[Data entries]

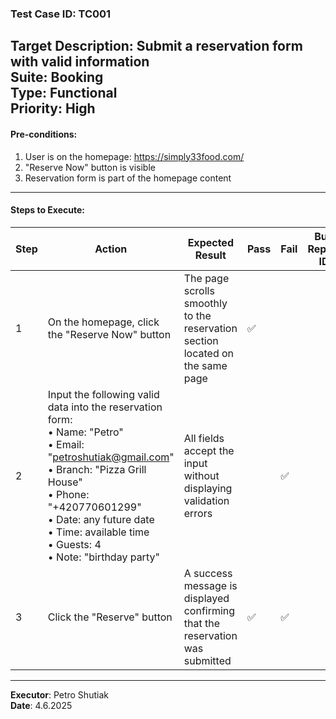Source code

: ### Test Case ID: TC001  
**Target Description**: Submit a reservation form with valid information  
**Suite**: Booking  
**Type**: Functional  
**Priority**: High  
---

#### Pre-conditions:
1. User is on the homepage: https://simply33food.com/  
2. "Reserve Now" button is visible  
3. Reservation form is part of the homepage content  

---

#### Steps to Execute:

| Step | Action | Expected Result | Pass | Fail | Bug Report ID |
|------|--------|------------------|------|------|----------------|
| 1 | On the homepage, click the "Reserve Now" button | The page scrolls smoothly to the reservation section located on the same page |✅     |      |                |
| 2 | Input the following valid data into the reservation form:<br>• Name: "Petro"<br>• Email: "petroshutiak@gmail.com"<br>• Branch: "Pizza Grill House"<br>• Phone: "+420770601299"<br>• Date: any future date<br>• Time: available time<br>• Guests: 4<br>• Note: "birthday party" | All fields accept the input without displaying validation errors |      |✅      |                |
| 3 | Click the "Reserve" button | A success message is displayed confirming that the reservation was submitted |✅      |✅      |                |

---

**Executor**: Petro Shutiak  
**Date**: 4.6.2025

==

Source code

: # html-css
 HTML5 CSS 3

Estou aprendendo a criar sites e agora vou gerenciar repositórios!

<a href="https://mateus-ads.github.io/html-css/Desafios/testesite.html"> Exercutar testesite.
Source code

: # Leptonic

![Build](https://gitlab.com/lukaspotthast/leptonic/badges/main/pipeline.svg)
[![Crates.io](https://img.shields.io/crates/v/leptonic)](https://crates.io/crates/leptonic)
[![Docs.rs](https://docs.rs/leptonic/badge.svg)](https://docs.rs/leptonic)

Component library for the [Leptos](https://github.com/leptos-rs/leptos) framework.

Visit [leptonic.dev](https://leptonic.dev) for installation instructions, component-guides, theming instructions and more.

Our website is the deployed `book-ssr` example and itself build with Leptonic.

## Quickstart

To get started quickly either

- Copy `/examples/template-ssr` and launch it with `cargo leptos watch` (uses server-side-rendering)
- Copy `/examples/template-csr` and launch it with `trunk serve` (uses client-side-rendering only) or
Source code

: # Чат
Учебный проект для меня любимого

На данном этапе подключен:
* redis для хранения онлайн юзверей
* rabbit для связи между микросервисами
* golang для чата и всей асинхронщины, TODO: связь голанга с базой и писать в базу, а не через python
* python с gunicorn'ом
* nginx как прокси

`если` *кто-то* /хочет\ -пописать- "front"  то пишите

---

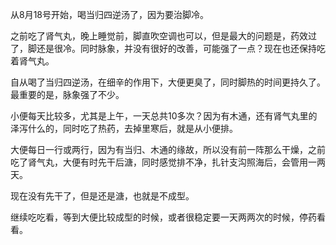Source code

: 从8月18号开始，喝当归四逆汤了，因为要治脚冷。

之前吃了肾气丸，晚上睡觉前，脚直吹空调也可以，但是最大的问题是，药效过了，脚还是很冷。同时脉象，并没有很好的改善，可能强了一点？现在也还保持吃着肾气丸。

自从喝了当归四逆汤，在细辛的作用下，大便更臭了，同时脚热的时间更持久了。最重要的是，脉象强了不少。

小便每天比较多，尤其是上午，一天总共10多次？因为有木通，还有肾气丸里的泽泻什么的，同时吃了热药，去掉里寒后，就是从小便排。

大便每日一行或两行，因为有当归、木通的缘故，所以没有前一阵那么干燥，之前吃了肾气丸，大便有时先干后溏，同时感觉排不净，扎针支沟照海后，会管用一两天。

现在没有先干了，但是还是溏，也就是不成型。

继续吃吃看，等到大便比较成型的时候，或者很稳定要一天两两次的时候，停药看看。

* **Problem to work on**: Look back at the data above. Transcribe exactly the lines starting at the line that contains "之前吃了肾气丸，晚上睡觉前，" and ending at the line that contains "现在没有先干了，但是还是溏，也就是不成型。".

* **Reply**:
之前吃了肾气丸，晚上睡觉前，脚直吹空调也可以，但是最大的问题是，药效过了，脚还是很冷。同时脉象，并没有很好的改善，可能强了一点？现在也还保持吃着肾气丸。

自从喝了当归四逆汤，在细辛的作用下，大便更臭了，同时脚热的时间更持久了。最重要的是，脉象强了不少。

小便每天比较多，尤其是上午，一天总共10多次？因为有木通，还有肾气丸里的泽泻什么的，同时吃了热药，去掉里寒后，就是从小便排。

大便每日一行或两行，因为有当归、木通的缘故，所以没有前一阵那么干燥，之前吃了肾气丸，大便有时先干后溏，同时感觉排不净，扎针支沟照海后，会管用一两天。

现在没有先干了，但是还是溏，也就是不成型。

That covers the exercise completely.